Perl, Selenium, and ASP.NET
I've done a lot of web scraping with Perl over the years, but I hadn't experienced anything quite like the "Next page" link that ASP.NET threw at me this week. The opposite of REST, ASP.NET's ctlPagePlaceHolder
makes the simplest navigation beyond the reach of WWW::Mechanize as far as I can tell. Luckily Selenium came to my rescue.
If you haven't experienced Selenium automation, it's quite impressive. From a normal shell window (OS X Terminal.app in my case) you launch a Java server
selenium-remote-control-1.0.3/selenium-server-1.0.3
$ java -jar selenium-server.jar
and then use WWW::Selenium in your Perl program. As your Perl program runs it launches Firefox on your local workstation and performs whatever commands you issue. In my case this was simply "click 'Next Page'". :)
The Selenium IDE Firefox plugin is great for quickly mocking up what commands you need. Once it's working, drop those commands into your program to get the job done.
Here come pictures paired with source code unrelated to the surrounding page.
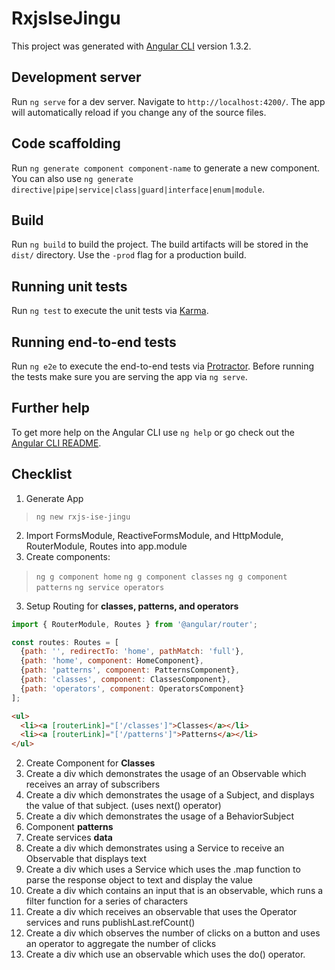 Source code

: # RxjsIseJingu

This project was generated with [Angular CLI](https://github.com/angular/angular-cli) version 1.3.2.

## Development server

Run `ng serve` for a dev server. Navigate to `http://localhost:4200/`. The app will automatically reload if you change any of the source files.

## Code scaffolding

Run `ng generate component component-name` to generate a new component. You can also use `ng generate directive|pipe|service|class|guard|interface|enum|module`.

## Build

Run `ng build` to build the project. The build artifacts will be stored in the `dist/` directory. Use the `-prod` flag for a production build.

## Running unit tests

Run `ng test` to execute the unit tests via [Karma](https://karma-runner.github.io).

## Running end-to-end tests

Run `ng e2e` to execute the end-to-end tests via [Protractor](http://www.protractortest.org/).
Before running the tests make sure you are serving the app via `ng serve`.

## Further help

To get more help on the Angular CLI use `ng help` or go check out the [Angular CLI README](https://github.com/angular/angular-cli/blob/master/README.md).


## Checklist

1. Generate App
> `ng new rxjs-ise-jingu`
2. Import FormsModule, ReactiveFormsModule, and HttpModule, RouterModule, Routes into app.module
2. Create components:
> `ng g component home`
> `ng g component classes`
> `ng g component patterns`
> `ng service operators`
3. Setup Routing for **classes, patterns, and operators**
```javascript
import { RouterModule, Routes } from '@angular/router';

const routes: Routes = [
  {path: '', redirectTo: 'home', pathMatch: 'full'},
  {path: 'home', component: HomeComponent},
  {path: 'patterns', component: PatternsComponent},
  {path: 'classes', component: ClassesComponent},
  {path: 'operators', component: OperatorsComponent}
];
```
```html
<ul>
  <li><a [routerLink]="['/classes']">Classes</a></li>
  <li><a [routerLink]="['/patterns']">Patterns</a></li>
</ul>
```
2. Create Component for **Classes**
5. Create a div which demonstrates the usage of an Observable which receives an array of subscribers
3. Create a div which demonstrates the usage of a Subject, and displays the value of that subject. (uses next() operator)
4. Create a div which demonstrates the usage of a BehaviorSubject
5. Component **patterns**
6. Create services **data**
6. Create a div which demonstrates using a Service to receive an Observable that displays text
7. Create a div which uses a Service which uses the .map function to parse the response object to text and display the value
8. Create a div which contains an input that is an observable, which runs a filter function for a series of characters
8. Create a div which receives an observable that uses the Operator services and runs publishLast.refCount()
9. Create a div which observes the number of clicks on a button and uses an operator to aggregate the number of clicks
10. Create a div which use an observable which uses the do() operator.
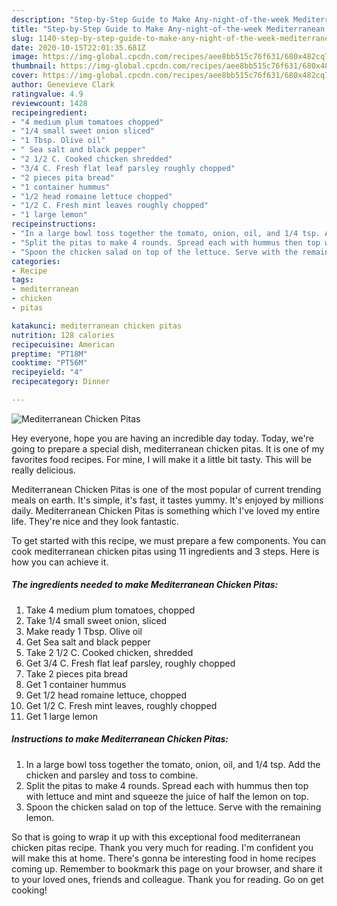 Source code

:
 ```yaml
---
description: "Step-by-Step Guide to Make Any-night-of-the-week Mediterranean Chicken Pitas"
title: "Step-by-Step Guide to Make Any-night-of-the-week Mediterranean Chicken Pitas"
slug: 1140-step-by-step-guide-to-make-any-night-of-the-week-mediterranean-chicken-pitas
date: 2020-10-15T22:01:35.681Z
image: https://img-global.cpcdn.com/recipes/aee8bb515c76f631/680x482cq70/mediterranean-chicken-pitas-recipe-main-photo.jpg
thumbnail: https://img-global.cpcdn.com/recipes/aee8bb515c76f631/680x482cq70/mediterranean-chicken-pitas-recipe-main-photo.jpg
cover: https://img-global.cpcdn.com/recipes/aee8bb515c76f631/680x482cq70/mediterranean-chicken-pitas-recipe-main-photo.jpg
author: Genevieve Clark
ratingvalue: 4.9
reviewcount: 1428
recipeingredient:
- "4 medium plum tomatoes chopped"
- "1/4 small sweet onion sliced"
- "1 Tbsp. Olive oil"
- " Sea salt and black pepper"
- "2 1/2 C. Cooked chicken shredded"
- "3/4 C. Fresh flat leaf parsley roughly chopped"
- "2 pieces pita bread"
- "1 container hummus"
- "1/2 head romaine lettuce chopped"
- "1/2 C. Fresh mint leaves roughly chopped"
- "1 large lemon"
recipeinstructions:
- "In a large bowl toss together the tomato, onion, oil, and 1/4 tsp. Add the chicken and parsley and toss to combine."
- "Split the pitas to make 4 rounds. Spread each with hummus then top with lettuce and mint and squeeze the juice of half the lemon on top."
- "Spoon the chicken salad on top of the lettuce. Serve with the remaining lemon."
categories:
- Recipe
tags:
- mediterranean
- chicken
- pitas

katakunci: mediterranean chicken pitas 
nutrition: 128 calories
recipecuisine: American
preptime: "PT18M"
cooktime: "PT56M"
recipeyield: "4"
recipecategory: Dinner

---
```



![Mediterranean Chicken Pitas](https://img-global.cpcdn.com/recipes/aee8bb515c76f631/680x482cq70/mediterranean-chicken-pitas-recipe-main-photo.jpg)

Hey everyone, hope you are having an incredible day today. Today, we're going to prepare a special dish, mediterranean chicken pitas. It is one of my favorites food recipes. For mine, I will make it a little bit tasty. This will be really delicious.

Mediterranean Chicken Pitas is one of the most popular of current trending meals on earth. It's simple, it's fast, it tastes yummy. It's enjoyed by millions daily. Mediterranean Chicken Pitas is something which I've loved my entire life. They're nice and they look fantastic.




To get started with this recipe, we must prepare a few components. You can cook mediterranean chicken pitas using 11 ingredients and 3 steps. Here is how you can achieve it.

<!--inarticleads1-->

##### The ingredients needed to make Mediterranean Chicken Pitas:

1. Take 4 medium plum tomatoes, chopped
1. Take 1/4 small sweet onion, sliced
1. Make ready 1 Tbsp. Olive oil
1. Get  Sea salt and black pepper
1. Take 2 1/2 C. Cooked chicken, shredded
1. Get 3/4 C. Fresh flat leaf parsley, roughly chopped
1. Take 2 pieces pita bread
1. Get 1 container hummus
1. Get 1/2 head romaine lettuce, chopped
1. Get 1/2 C. Fresh mint leaves, roughly chopped
1. Get 1 large lemon




<!--inarticleads2-->

##### Instructions to make Mediterranean Chicken Pitas:

1. In a large bowl toss together the tomato, onion, oil, and 1/4 tsp. Add the chicken and parsley and toss to combine.
1. Split the pitas to make 4 rounds. Spread each with hummus then top with lettuce and mint and squeeze the juice of half the lemon on top.
1. Spoon the chicken salad on top of the lettuce. Serve with the remaining lemon.




So that is going to wrap it up with this exceptional food mediterranean chicken pitas recipe. Thank you very much for reading. I'm confident you will make this at home. There's gonna be interesting food in home recipes coming up. Remember to bookmark this page on your browser, and share it to your loved ones, friends and colleague. Thank you for reading. Go on get cooking!
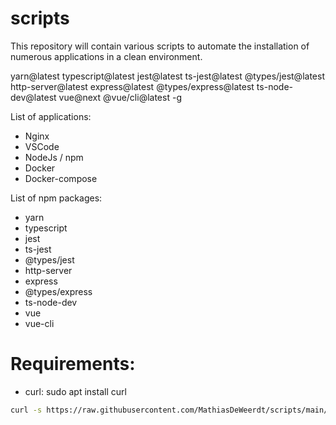 # scripts

This repository will contain various scripts to automate the installation of numerous applications in a clean environment.

yarn@latest typescript@latest jest@latest ts-jest@latest @types/jest@latest http-server@latest express@latest @types/express@latest ts-node-dev@latest vue@next @vue/cli@latest -g

List of applications:

- Nginx
- VSCode
- NodeJs / npm
- Docker
- Docker-compose

List of npm packages:

- yarn
- typescript
- jest
- ts-jest
- @types/jest
- http-server
- express
- @types/express
- ts-node-dev
- vue
- vue-cli

# Requirements:
- curl: sudo apt install curl

```bash
curl -s https://raw.githubusercontent.com/MathiasDeWeerdt/scripts/main/install_all.sh | bash -E
```
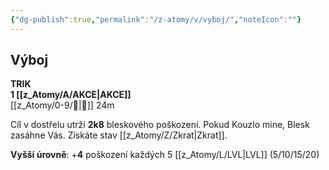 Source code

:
 ```yaml
---
{"dg-publish":true,"permalink":"/z-atomy/v/vyboj/","noteIcon":""}
---
```


## Výboj  
**TRIK**  
**1 [[z_Atomy/A/AKCE\|AKCE]]**  
[[z_Atomy/0-9/🏹\|🏹]] 24m

Cíl v dostřelu utrží **2k8** bleskového poškození. 
Pokud Kouzlo mine, Blesk zasáhne Vás. Získáte stav [[z_Atomy/Z/Zkrat\|Zkrat]].

**Vyšší úrovně**: +**4** poškození každých 5 [[z_Atomy/L/LVL\|LVL]] (5/10/15/20) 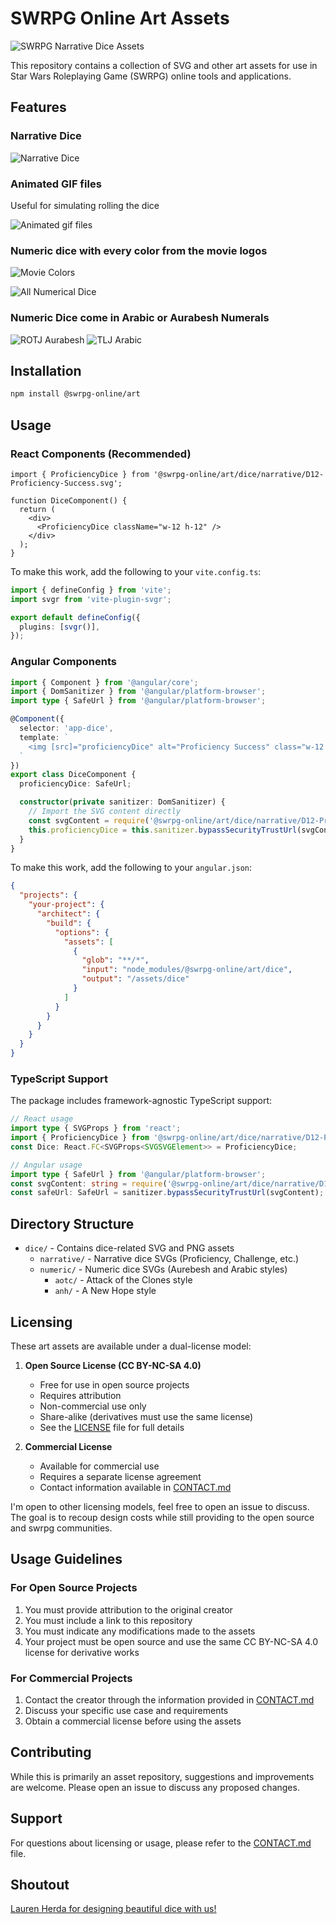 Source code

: # SWRPG Online Art Assets

![SWRPG Narrative Dice Assets](dice/splash.png)

This repository contains a collection of SVG and other art assets for use in Star Wars Roleplaying Game (SWRPG) online tools and applications.

## Features

### Narrative Dice

![Narrative Dice](dice/narrative-dice-page.png)

### Animated GIF files

Useful for simulating rolling the dice

![Animated gif files](dice/narrative/gifs/ability.gif)

### Numeric dice with every color from the movie logos

![Movie Colors](dice/movie-colors.png)

![All Numerical Dice](dice/all-numerical-dice.png)

### Numeric Dice come in Arabic or Aurabesh Numerals

![ROTJ Aurabesh](dice/sw-rotj-aurabesh.png)
![TLJ Arabic](dice/sw-tlj-arabic.png)

## Installation

```bash
npm install @swrpg-online/art
```

## Usage

### React Components (Recommended)

```tsx
import { ProficiencyDice } from '@swrpg-online/art/dice/narrative/D12-Proficiency-Success.svg';

function DiceComponent() {
  return (
    <div>
      <ProficiencyDice className="w-12 h-12" />
    </div>
  );
}
```

To make this work, add the following to your `vite.config.ts`:

```typescript
import { defineConfig } from 'vite';
import svgr from 'vite-plugin-svgr';

export default defineConfig({
  plugins: [svgr()],
});
```

### Angular Components

```typescript
import { Component } from '@angular/core';
import { DomSanitizer } from '@angular/platform-browser';
import type { SafeUrl } from '@angular/platform-browser';

@Component({
  selector: 'app-dice',
  template: `
    <img [src]="proficiencyDice" alt="Proficiency Success" class="w-12 h-12">
  `
})
export class DiceComponent {
  proficiencyDice: SafeUrl;

  constructor(private sanitizer: DomSanitizer) {
    // Import the SVG content directly
    const svgContent = require('@swrpg-online/art/dice/narrative/D12-Proficiency-Success.svg');
    this.proficiencyDice = this.sanitizer.bypassSecurityTrustUrl(svgContent);
  }
}
```

To make this work, add the following to your `angular.json`:

```json
{
  "projects": {
    "your-project": {
      "architect": {
        "build": {
          "options": {
            "assets": [
              {
                "glob": "**/*",
                "input": "node_modules/@swrpg-online/art/dice",
                "output": "/assets/dice"
              }
            ]
          }
        }
      }
    }
  }
}
```

### TypeScript Support

The package includes framework-agnostic TypeScript support:

```typescript
// React usage
import type { SVGProps } from 'react';
import { ProficiencyDice } from '@swrpg-online/art/dice/narrative/D12-Proficiency-Success.svg';
const Dice: React.FC<SVGProps<SVGSVGElement>> = ProficiencyDice;

// Angular usage
import type { SafeUrl } from '@angular/platform-browser';
const svgContent: string = require('@swrpg-online/art/dice/narrative/D12-Proficiency-Success.svg');
const safeUrl: SafeUrl = sanitizer.bypassSecurityTrustUrl(svgContent);
```

## Directory Structure

- `dice/` - Contains dice-related SVG and PNG assets
  - `narrative/` - Narrative dice SVGs (Proficiency, Challenge, etc.)
  - `numeric/` - Numeric dice SVGs (Aurebesh and Arabic styles)
    - `aotc/` - Attack of the Clones style
    - `anh/` - A New Hope style

## Licensing

These art assets are available under a dual-license model:

1. **Open Source License (CC BY-NC-SA 4.0)**
   - Free for use in open source projects
   - Requires attribution
   - Non-commercial use only
   - Share-alike (derivatives must use the same license)
   - See the [LICENSE](LICENSE) file for full details

2. **Commercial License**
   - Available for commercial use
   - Requires a separate license agreement
   - Contact information available in [CONTACT.md](CONTACT.md)

I'm open to other licensing models, feel free to open an issue to discuss. The goal is to recoup design costs while still providing to the open source and swrpg communities.

## Usage Guidelines

### For Open Source Projects

1. You must provide attribution to the original creator
2. You must include a link to this repository
3. You must indicate any modifications made to the assets
4. Your project must be open source and use the same CC BY-NC-SA 4.0 license for derivative works

### For Commercial Projects

1. Contact the creator through the information provided in [CONTACT.md](CONTACT.md)
2. Discuss your specific use case and requirements
3. Obtain a commercial license before using the assets

## Contributing

While this is primarily an asset repository, suggestions and improvements are welcome. Please open an issue to discuss any proposed changes.

## Support

For questions about licensing or usage, please refer to the [CONTACT.md](CONTACT.md) file.

## Shoutout

[Lauren Herda for designing beautiful dice with us!](https://www.herda.me/)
It's disturbing to me that ASP.NET is so convoluted by default that I need Selenium for some operations. (I can't imagine anyone went out of their way to make automation of their site this difficult intentionally.) But I sure am glad it's available when I need it. What should have been ?page=2
turned into me harnessing untold volumes of source code (Selenium + Firefox!) to get the job done.
Oh well. Such is the way of the world sometimes. :)
The nice weather is holding out here in Omaha, Nebraska, USA. Still motorcycle weather, and the trees are pretty in the light industrial park Mutation Grid now calls home.
Have you read my tutorial Using WWW::Selenium To Test Or Automate An Ajax Website? Some of the problems I outlined with getting Selenium running are no longer valid (they have been resolved) but the rest should still be useful.
Presumably WWW::Mechanize::Firefox would be similarly helpful
Chickenfoot, while not Perl, offers alternative web scraping powers when normal approaches don't work.